● Your assignment: Print exactly those lines that run from the beginning of the data to the line bearing "### 伤寒变温热病论", inclusive.

==== Records for processing

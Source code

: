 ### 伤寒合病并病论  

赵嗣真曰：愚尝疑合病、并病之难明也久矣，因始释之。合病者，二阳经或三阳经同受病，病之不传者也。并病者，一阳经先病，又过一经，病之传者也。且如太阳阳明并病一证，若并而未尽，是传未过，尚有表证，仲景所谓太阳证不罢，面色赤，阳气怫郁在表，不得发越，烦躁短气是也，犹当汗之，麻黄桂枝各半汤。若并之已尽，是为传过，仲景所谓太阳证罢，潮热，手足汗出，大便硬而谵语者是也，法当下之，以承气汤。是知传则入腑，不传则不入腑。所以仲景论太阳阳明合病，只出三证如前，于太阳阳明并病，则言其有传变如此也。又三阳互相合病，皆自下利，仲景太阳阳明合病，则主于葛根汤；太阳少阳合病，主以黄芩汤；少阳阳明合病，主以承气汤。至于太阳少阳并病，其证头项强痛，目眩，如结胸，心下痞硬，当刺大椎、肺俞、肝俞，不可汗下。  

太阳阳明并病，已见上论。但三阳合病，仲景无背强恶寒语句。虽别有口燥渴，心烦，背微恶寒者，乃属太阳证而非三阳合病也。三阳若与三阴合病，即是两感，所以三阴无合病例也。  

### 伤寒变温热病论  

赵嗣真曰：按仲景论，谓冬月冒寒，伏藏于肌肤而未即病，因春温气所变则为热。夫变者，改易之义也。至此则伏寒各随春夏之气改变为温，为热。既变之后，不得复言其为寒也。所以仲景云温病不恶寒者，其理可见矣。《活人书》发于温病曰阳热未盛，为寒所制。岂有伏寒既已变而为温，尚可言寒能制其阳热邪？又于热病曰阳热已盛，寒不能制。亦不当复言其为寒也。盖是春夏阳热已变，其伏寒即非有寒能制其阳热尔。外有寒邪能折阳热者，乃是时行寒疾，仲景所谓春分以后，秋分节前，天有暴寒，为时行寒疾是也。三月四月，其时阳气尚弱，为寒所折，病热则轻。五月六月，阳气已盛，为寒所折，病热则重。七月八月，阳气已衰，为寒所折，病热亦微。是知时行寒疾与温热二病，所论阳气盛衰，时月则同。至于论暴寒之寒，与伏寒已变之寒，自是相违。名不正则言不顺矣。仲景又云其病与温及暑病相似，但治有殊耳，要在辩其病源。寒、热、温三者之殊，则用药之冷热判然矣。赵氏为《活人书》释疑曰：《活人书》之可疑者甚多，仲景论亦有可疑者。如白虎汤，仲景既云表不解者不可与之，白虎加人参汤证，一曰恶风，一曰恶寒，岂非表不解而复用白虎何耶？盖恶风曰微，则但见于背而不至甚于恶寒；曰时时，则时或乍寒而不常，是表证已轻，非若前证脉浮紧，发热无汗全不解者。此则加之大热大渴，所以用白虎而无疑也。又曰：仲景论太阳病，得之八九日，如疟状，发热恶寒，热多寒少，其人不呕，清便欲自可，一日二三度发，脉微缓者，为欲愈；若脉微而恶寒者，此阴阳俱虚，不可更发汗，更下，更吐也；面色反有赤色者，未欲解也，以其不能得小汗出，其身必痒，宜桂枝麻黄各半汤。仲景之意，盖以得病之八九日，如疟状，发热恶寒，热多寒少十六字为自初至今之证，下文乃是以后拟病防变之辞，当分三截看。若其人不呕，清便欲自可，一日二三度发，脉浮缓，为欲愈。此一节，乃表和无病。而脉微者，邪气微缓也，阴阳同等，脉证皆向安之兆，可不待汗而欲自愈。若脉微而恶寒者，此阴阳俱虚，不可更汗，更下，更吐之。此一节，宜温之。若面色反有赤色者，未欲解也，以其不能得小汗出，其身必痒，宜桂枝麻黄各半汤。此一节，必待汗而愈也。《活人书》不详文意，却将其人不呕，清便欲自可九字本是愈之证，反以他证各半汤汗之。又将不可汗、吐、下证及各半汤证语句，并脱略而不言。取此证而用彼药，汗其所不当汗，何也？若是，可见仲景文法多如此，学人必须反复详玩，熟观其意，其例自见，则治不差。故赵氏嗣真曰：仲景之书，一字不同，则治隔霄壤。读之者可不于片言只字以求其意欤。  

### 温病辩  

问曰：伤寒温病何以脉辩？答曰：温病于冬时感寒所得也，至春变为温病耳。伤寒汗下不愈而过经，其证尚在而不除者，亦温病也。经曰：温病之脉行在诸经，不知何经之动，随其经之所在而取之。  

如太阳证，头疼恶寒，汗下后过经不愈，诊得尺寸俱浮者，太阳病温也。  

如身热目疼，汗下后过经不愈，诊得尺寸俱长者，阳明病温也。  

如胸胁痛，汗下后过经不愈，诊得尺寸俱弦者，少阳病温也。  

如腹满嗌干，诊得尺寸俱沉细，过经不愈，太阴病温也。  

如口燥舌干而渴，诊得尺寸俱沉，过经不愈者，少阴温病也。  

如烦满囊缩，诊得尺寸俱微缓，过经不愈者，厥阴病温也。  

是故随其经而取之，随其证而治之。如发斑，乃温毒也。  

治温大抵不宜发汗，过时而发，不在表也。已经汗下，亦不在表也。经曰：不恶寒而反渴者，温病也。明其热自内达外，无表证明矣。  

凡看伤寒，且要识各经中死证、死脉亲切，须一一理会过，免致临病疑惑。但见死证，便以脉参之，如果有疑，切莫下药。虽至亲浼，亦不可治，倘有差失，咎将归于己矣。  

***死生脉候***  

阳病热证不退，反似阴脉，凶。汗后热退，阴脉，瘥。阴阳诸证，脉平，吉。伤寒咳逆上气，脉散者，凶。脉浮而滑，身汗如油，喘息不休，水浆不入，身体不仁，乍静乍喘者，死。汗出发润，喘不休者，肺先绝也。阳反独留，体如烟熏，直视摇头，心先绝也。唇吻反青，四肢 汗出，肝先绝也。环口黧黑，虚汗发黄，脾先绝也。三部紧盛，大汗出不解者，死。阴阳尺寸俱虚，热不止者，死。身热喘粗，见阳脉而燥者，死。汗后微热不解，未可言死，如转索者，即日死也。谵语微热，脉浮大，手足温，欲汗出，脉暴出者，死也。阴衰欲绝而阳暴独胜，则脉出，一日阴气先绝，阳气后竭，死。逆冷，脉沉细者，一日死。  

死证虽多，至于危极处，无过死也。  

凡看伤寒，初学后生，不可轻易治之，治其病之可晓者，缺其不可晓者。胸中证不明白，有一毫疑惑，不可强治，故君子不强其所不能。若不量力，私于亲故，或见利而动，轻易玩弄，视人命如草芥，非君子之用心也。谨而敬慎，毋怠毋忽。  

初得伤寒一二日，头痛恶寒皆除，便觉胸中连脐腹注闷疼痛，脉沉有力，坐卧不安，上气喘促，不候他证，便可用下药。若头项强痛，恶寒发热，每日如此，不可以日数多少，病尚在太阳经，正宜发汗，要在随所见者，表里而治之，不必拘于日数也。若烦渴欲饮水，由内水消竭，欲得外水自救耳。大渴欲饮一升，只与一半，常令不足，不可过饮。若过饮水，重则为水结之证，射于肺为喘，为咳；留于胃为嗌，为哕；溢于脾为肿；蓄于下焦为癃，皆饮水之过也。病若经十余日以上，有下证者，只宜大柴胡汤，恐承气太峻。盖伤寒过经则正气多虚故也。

========

● Exercise result:
Source code

: ### 伤寒合病并病论  

赵嗣真曰：愚尝疑合病、并病之难明也久矣，因始释之。合病者，二阳经或三阳经同受病，病之不传者也。并病者，一阳经先病，又过一经，病之传者也。且如太阳阳明并病一证，若并而未尽，是传未过，尚有表证，仲景所谓太阳证不罢，面色赤，阳气怫郁在表，不得发越，烦躁短气是也，犹当汗之，麻黄桂枝各半汤。若并之已尽，是为传过，仲景所谓太阳证罢，潮热，手足汗出，大便硬而谵语者是也，法当下之，以承气汤。是知传则入腑，不传则不入腑。所以仲景论太阳阳明合病，只出三证如前，于太阳阳明并病，则言其有传变如此也。又三阳互相合病，皆自下利，仲景太阳阳明合病，则主于葛根汤；太阳少阳合病，主以黄芩汤；少阳阳明合病，主以承气汤。至于太阳少阳并病，其证头项强痛，目眩，如结胸，心下痞硬，当刺大椎、肺俞、肝俞，不可汗下。  

太阳阳明并病，已见上论。但三阳合病，仲景无背强恶寒语句。虽别有口燥渴，心烦，背微恶寒者，乃属太阳证而非三阳合病也。三阳若与三阴合病，即是两感，所以三阴无合病例也。  

### 伤寒变温热病论  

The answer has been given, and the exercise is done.